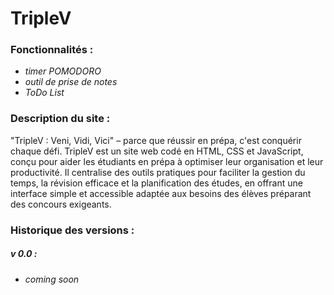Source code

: # TripleV 

### Fonctionnalités : 
- *timer POMODORO*
- *outil de prise de notes*
- *ToDo List*

### Description du site : 
"TripleV : Veni, Vidi, Vici" – parce que réussir en prépa, c'est conquérir chaque défi. TripleV est un site web codé en HTML, CSS et JavaScript, conçu pour aider les étudiants en prépa à optimiser leur organisation et leur productivité. Il centralise des outils pratiques pour faciliter la gestion du temps, la révision efficace et la planification des études, en offrant une interface simple et accessible adaptée aux besoins des élèves préparant des concours exigeants.

### Historique des versions : 
##### v 0.0 :
- *coming soon*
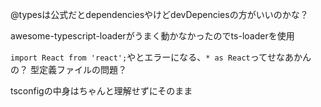 @typesは公式だとdependenciesやけどdevDepenciesの方がいいのかな？

awesome-typescript-loaderがうまく動かなかったのでts-loaderを使用

`import React from 'react';`やとエラーになる、`* as React`ってせなあかんの？
型定義ファイルの問題？

tsconfigの中身はちゃんと理解せずにそのまま
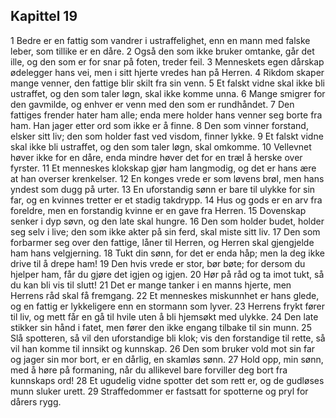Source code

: ## Kapittel 19

1 Bedre er en fattig som vandrer i ustraffelighet, enn en mann med falske leber, som tillike er en dåre. 
2 Også den som ikke bruker omtanke, går det ille, og den som er for snar på foten, treder feil. 
3 Menneskets egen dårskap ødelegger hans vei, men i sitt hjerte vredes han på Herren. 
4 Rikdom skaper mange venner, den fattige blir skilt fra sin venn. 
5 Et falskt vidne skal ikke bli ustraffet, og den som taler løgn, skal ikke komme unna. 
6 Mange smigrer for den gavmilde, og enhver er venn med den som er rundhåndet. 
7 Den fattiges frender hater ham alle; enda mere holder hans venner seg borte fra ham. Han jager etter ord som ikke er å finne. 
8 Den som vinner forstand, elsker sitt liv; den som holder fast ved visdom, finner lykke. 
9 Et falskt vidne skal ikke bli ustraffet, og den som taler løgn, skal omkomme. 
10 Vellevnet høver ikke for en dåre, enda mindre høver det for en træl å herske over fyrster. 
11 Et menneskes klokskap gjør ham langmodig, og det er hans ære at han overser krenkelser. 
12 En konges vrede er som løvens brøl, men hans yndest som dugg på urter. 
13 En uforstandig sønn er bare til ulykke for sin far, og en kvinnes tretter er et stadig takdrypp. 
14 Hus og gods er en arv fra foreldre, men en forstandig kvinne er en gave fra Herren. 
15 Dovenskap senker i dyp søvn, og den late skal hungre. 
16 Den som holder budet, holder seg selv i live; den som ikke akter på sin ferd, skal miste sitt liv. 
17 Den som forbarmer seg over den fattige, låner til Herren, og Herren skal gjengjelde ham hans velgjerning. 
18 Tukt din sønn, for det er enda håp; men la deg ikke drive til å drepe ham! 
19 Den hvis vrede er stor, bør bøte; for dersom du hjelper ham, får du gjøre det igjen og igjen. 
20 Hør på råd og ta imot tukt, så du kan bli vis til slutt! 
21 Det er mange tanker i en manns hjerte, men Herrens råd skal få fremgang. 
22 Et menneskes miskunnhet er hans glede, og en fattig er lykkeligere enn en stormann som lyver. 
23 Herrens frykt fører til liv, og mett får en gå til hvile uten å bli hjemsøkt med ulykke. 
24 Den late stikker sin hånd i fatet, men fører den ikke engang tilbake til sin munn. 
25 Slå spotteren, så vil den uforstandige bli klok; vis den forstandige til rette, så vil han komme til innsikt og kunnskap. 
26 Den som bruker vold mot sin far og jager sin mor bort, er en dårlig, en skamløs sønn. 
27 Hold opp, min sønn, med å høre på formaning, når du allikevel bare forviller deg bort fra kunnskaps ord! 
28 Et ugudelig vidne spotter det som rett er, og de gudløses munn sluker urett. 
29 Straffedommer er fastsatt for spotterne og pryl for dårers rygg.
****************************************
> [Directions for this task]: Reproduce, with no other lines, the run of lines that begins with the one containing "14 Hus og gods" and ends with the last line of the material.

> [Answer section]:
14 Hus og gods er en arv fra foreldre, men en forstandig kvinne er en gave fra Herren. 
15 Dovenskap senker i dyp søvn, og den late skal hungre. 
16 Den som holder budet, holder seg selv i live; den som ikke akter på sin ferd, skal miste sitt liv. 
17 Den som forbarmer seg over den fattige, låner til Herren, og Herren skal gjengjelde ham hans velgjerning. 
18 Tukt din sønn, for det er enda håp; men la deg ikke drive til å drepe ham! 
19 Den hvis vrede er stor, bør bøte; for dersom du hjelper ham, får du gjøre det igjen og igjen. 
20 Hør på råd og ta imot tukt, så du kan bli vis til slutt! 
21 Det er mange tanker i en manns hjerte, men Herrens råd skal få fremgang. 
22 Et menneskes miskunnhet er hans glede, og en fattig er lykkeligere enn en stormann som lyver. 
23 Herrens frykt fører til liv, og mett får en gå til hvile uten å bli hjemsøkt med ulykke. 
24 Den late stikker sin hånd i fatet, men fører den ikke engang tilbake til sin munn. 
25 Slå spotteren, så vil den uforstandige bli klok; vis den forstandige til rette, så vil han komme til innsikt og kunnskap. 
26 Den som bruker vold mot sin far og jager sin mor bort, er en dårlig, en skamløs sønn. 
27 Hold opp, min sønn, med å høre på formaning, når du allikevel bare forviller deg bort fra kunnskaps ord! 
28 Et ugudelig vidne spotter det som rett er, og de gudløses munn sluker urett. 
29 Straffedommer er fastsatt for spotterne og pryl for dårers rygg.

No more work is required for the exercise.